Every line of the entries that holds the word "also" is to be copied.

* [Records to process]:
• • • • • • •
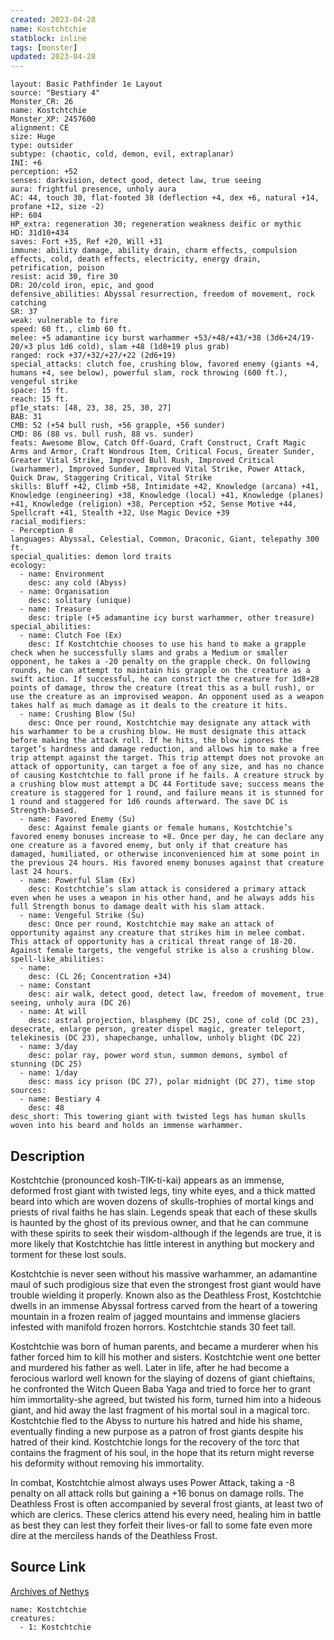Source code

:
 ```yaml
---
created: 2023-04-28
name: Kostchtchie
statblock: inline
tags: [monster]
updated: 2023-04-28
---
```

```statblock
layout: Basic Pathfinder 1e Layout
source: "Bestiary 4"
Monster_CR: 26
name: Kostchtchie
Monster_XP: 2457600
alignment: CE
size: Huge
type: outsider
subtype: (chaotic, cold, demon, evil, extraplanar)
INI: +6
perception: +52
senses: darkvision, detect good, detect law, true seeing
aura: frightful presence, unholy aura
AC: 44, touch 30, flat-footed 38 (deflection +4, dex +6, natural +14, profane +12, size -2)
HP: 604
HP_extra: regeneration 30; regeneration weakness deific or mythic
HD: 31d10+434
saves: Fort +35, Ref +20, Will +31
immune: ability damage, ability drain, charm effects, compulsion effects, cold, death effects, electricity, energy drain, petrification, poison
resist: acid 30, fire 30
DR: 20/cold iron, epic, and good
defensive_abilities: Abyssal resurrection, freedom of movement, rock catching
SR: 37
weak: vulnerable to fire
speed: 60 ft., climb 60 ft.
melee: +5 adamantine icy burst warhammer +53/+48/+43/+38 (3d6+24/19-20/×3 plus 1d6 cold), slam +48 (1d8+19 plus grab)
ranged: rock +37/+32/+27/+22 (2d6+19)
special_attacks: clutch foe, crushing blow, favored enemy (giants +4, humans +4, see below), powerful slam, rock throwing (600 ft.), vengeful strike
space: 15 ft.
reach: 15 ft.
pf1e_stats: [48, 23, 38, 25, 30, 27]
BAB: 31
CMB: 52 (+54 bull rush, +56 grapple, +56 sunder)
CMD: 86 (88 vs. bull rush, 88 vs. sunder)
feats: Awesome Blow, Catch Off-Guard, Craft Construct, Craft Magic Arms and Armor, Craft Wondrous Item, Critical Focus, Greater Sunder, Greater Vital Strike, Improved Bull Rush, Improved Critical (warhammer), Improved Sunder, Improved Vital Strike, Power Attack, Quick Draw, Staggering Critical, Vital Strike
skills: Bluff +42, Climb +58, Intimidate +42, Knowledge (arcana) +41, Knowledge (engineering) +38, Knowledge (local) +41, Knowledge (planes) +41, Knowledge (religion) +38, Perception +52, Sense Motive +44, Spellcraft +41, Stealth +32, Use Magic Device +39
racial_modifiers:
- Perception 8
languages: Abyssal, Celestial, Common, Draconic, Giant, telepathy 300 ft.
special_qualities: demon lord traits
ecology:
  - name: Environment
    desc: any cold (Abyss)
  - name: Organisation
    desc: solitary (unique)
  - name: Treasure
    desc: triple (+5 adamantine icy burst warhammer, other treasure)
special_abilities:
  - name: Clutch Foe (Ex)
    desc: If Kostchtchie chooses to use his hand to make a grapple check when he successfully slams and grabs a Medium or smaller opponent, he takes a -20 penalty on the grapple check. On following rounds, he can attempt to maintain his grapple on the creature as a swift action. If successful, he can constrict the creature for 1d8+28 points of damage, throw the creature (treat this as a bull rush), or use the creature as an improvised weapon. An opponent used as a weapon takes half as much damage as it deals to the creature it hits.
  - name: Crushing Blow (Su)
    desc: Once per round, Kostchtchie may designate any attack with his warhammer to be a crushing blow. He must designate this attack before making the attack roll. If he hits, the blow ignores the target’s hardness and damage reduction, and allows him to make a free trip attempt against the target. This trip attempt does not provoke an attack of opportunity, can target a foe of any size, and has no chance of causing Kostchtchie to fall prone if he fails. A creature struck by a crushing blow must attempt a DC 44 Fortitude save; success means the creature is staggered for 1 round, and failure means it is stunned for 1 round and staggered for 1d6 rounds afterward. The save DC is Strength-based.
  - name: Favored Enemy (Su)
    desc: Against female giants or female humans, Kostchtchie’s favored enemy bonuses increase to +8. Once per day, he can declare any one creature as a favored enemy, but only if that creature has damaged, humiliated, or otherwise inconvenienced him at some point in the previous 24 hours. His favored enemy bonuses against that creature last 24 hours.
  - name: Powerful Slam (Ex)
    desc: Kostchtchie’s slam attack is considered a primary attack even when he uses a weapon in his other hand, and he always adds his full Strength bonus to damage dealt with his slam attack.
  - name: Vengeful Strike (Su)
    desc: Once per round, Kostchtchie may make an attack of opportunity against any creature that strikes him in melee combat. This attack of opportunity has a critical threat range of 18-20. Against female targets, the vengeful strike is also a crushing blow.
spell-like_abilities:
  - name:
    desc: (CL 26; Concentration +34)
  - name: Constant
    desc: air walk, detect good, detect law, freedom of movement, true seeing, unholy aura (DC 26)
  - name: At will
    desc: astral projection, blasphemy (DC 25), cone of cold (DC 23), desecrate, enlarge person, greater dispel magic, greater teleport, telekinesis (DC 23), shapechange, unhallow, unholy blight (DC 22)
  - name: 3/day
    desc: polar ray, power word stun, summon demons, symbol of stunning (DC 25)
  - name: 1/day
    desc: mass icy prison (DC 27), polar midnight (DC 27), time stop
sources:
  - name: Bestiary 4
    desc: 48
desc_short: This towering giant with twisted legs has human skulls woven into his beard and holds an immense warhammer.
```
## Description
Kostchtchie (pronounced kosh-TIK-ti-kai) appears as an immense, deformed frost giant with twisted legs, tiny white eyes, and a thick matted beard into which are woven dozens of skulls-trophies of mortal kings and priests of rival faiths he has slain. Legends speak that each of these skulls is haunted by the ghost of its previous owner, and that he can commune with these spirits to seek their wisdom-although if the legends are true, it is more likely that Kostchtchie has little interest in anything but mockery and torment for these lost souls.

Kostchtchie is never seen without his massive warhammer, an adamantine maul of such prodigious size that even the strongest frost giant would have trouble wielding it properly. Known also as the Deathless Frost, Kostchtchie dwells in an immense Abyssal fortress carved from the heart of a towering mountain in a frozen realm of jagged mountains and immense glaciers infested with manifold frozen horrors. Kostchtchie stands 30 feet tall.

Kostchtchie was born of human parents, and became a murderer when his father forced him to kill his mother and sisters. Kostchtchie went one better and murdered his father as well. Later in life, after he had become a ferocious warlord well known for the slaying of dozens of giant chieftains, he confronted the Witch Queen Baba Yaga and tried to force her to grant him immortality-she agreed, but twisted his form, turned him into a hideous giant, and hid away the last fragment of his mortal soul in a magical torc. Kostchtchie fled to the Abyss to nurture his hatred and hide his shame, eventually finding a new purpose as a patron of frost giants despite his hatred of their kind. Kostchtchie longs for the recovery of the torc that contains the fragment of his soul, in the hope that its return might reverse his deformity without removing his immortality.

In combat, Kostchtchie almost always uses Power Attack, taking a -8 penalty on all attack rolls but gaining a +16 bonus on damage rolls. The Deathless Frost is often accompanied by several frost giants, at least two of which are clerics. These clerics attend his every need, healing him in battle as best they can lest they forfeit their lives-or fall to some fate even more dire at the merciless hands of the Deathless Frost.
## Source Link
[Archives of Nethys](https://aonprd.com/MonsterDisplay.aspx?ItemName=Kostchtchie)
```encounter-table
name: Kostchtchie
creatures:
  - 1: Kostchtchie
```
• • • • • • •
* [Answer area]:
    desc: Once per round, Kostchtchie may make an attack of opportunity against any creature that strikes him in melee combat. This attack of opportunity has a critical threat range of 18-20. Against female targets, the vengeful strike is also a crushing blow.
Kostchtchie is never seen without his massive warhammer, an adamantine maul of such prodigious size that even the strongest frost giant would have trouble wielding it properly. Known also as the Deathless Frost, Kostchtchie dwells in an immense Abyssal fortress carved from the heart of a towering mountain in a frozen realm of jagged mountains and immense glaciers infested with manifold frozen horrors. Kostchtchie stands 30 feet tall.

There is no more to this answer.